*ACTIVITY:*
What is needed is the number of lines in the data below that include "sumlácií", stated by itself.

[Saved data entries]
# # # #

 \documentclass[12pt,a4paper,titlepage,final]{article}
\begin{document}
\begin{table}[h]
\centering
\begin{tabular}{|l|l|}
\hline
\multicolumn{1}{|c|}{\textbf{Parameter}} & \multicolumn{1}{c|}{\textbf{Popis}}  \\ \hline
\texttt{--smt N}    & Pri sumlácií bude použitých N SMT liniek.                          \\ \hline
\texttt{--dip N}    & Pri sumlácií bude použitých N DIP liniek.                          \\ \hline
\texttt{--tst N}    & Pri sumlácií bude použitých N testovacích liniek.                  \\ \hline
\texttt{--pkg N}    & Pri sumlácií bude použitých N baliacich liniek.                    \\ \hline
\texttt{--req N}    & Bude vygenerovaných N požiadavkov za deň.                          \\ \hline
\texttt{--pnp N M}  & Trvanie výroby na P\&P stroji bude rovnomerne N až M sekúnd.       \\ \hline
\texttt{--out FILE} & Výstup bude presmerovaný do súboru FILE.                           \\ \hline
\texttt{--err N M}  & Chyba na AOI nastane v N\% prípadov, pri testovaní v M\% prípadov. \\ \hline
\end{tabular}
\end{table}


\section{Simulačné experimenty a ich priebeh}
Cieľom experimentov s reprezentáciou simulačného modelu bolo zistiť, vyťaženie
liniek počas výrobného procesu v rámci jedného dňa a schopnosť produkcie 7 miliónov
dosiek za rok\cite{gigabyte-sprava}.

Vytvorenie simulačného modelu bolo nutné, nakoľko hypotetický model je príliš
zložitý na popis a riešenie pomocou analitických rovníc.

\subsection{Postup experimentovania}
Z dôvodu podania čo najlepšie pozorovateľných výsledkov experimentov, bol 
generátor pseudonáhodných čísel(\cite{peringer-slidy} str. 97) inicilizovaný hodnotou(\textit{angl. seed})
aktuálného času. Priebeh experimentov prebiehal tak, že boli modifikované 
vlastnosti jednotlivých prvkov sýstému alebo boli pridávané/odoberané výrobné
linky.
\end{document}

# # # #

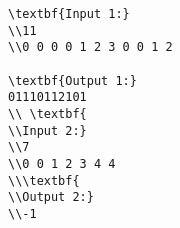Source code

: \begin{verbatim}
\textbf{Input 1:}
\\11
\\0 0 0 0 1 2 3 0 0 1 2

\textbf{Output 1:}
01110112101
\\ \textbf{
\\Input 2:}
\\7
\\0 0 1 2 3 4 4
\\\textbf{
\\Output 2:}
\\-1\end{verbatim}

# # # #

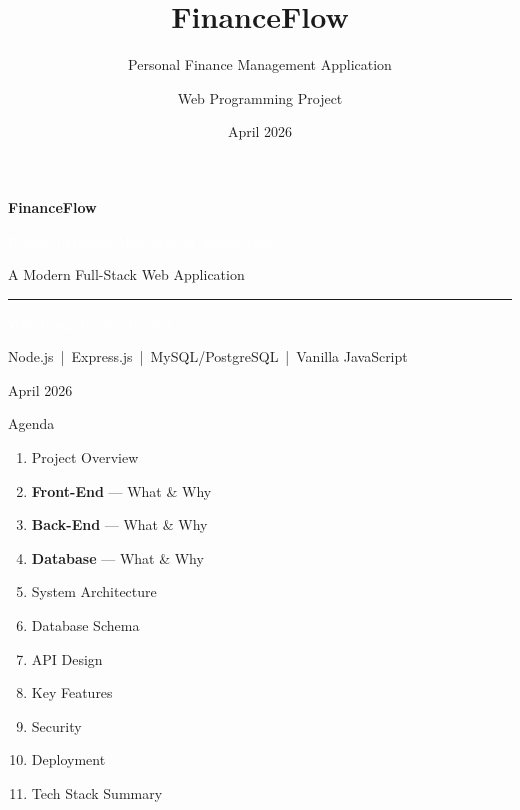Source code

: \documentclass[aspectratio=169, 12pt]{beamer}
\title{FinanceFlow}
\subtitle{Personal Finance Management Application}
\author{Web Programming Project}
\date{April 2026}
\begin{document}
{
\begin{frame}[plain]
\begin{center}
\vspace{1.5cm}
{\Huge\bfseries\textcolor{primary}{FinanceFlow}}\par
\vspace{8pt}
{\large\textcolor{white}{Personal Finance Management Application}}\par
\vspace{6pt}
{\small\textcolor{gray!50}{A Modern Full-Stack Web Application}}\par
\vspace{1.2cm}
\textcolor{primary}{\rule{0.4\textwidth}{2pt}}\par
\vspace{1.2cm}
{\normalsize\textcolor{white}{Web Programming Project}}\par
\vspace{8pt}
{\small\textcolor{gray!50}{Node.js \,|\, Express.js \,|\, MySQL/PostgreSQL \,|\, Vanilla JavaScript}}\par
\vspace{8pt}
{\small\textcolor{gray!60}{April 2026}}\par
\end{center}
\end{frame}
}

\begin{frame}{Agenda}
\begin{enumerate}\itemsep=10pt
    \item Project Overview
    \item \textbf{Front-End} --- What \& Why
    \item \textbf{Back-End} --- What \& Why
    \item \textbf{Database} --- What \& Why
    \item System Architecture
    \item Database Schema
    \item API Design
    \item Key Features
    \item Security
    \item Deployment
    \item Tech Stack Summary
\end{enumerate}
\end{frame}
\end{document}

# # # #

*THE ANSWER:*
4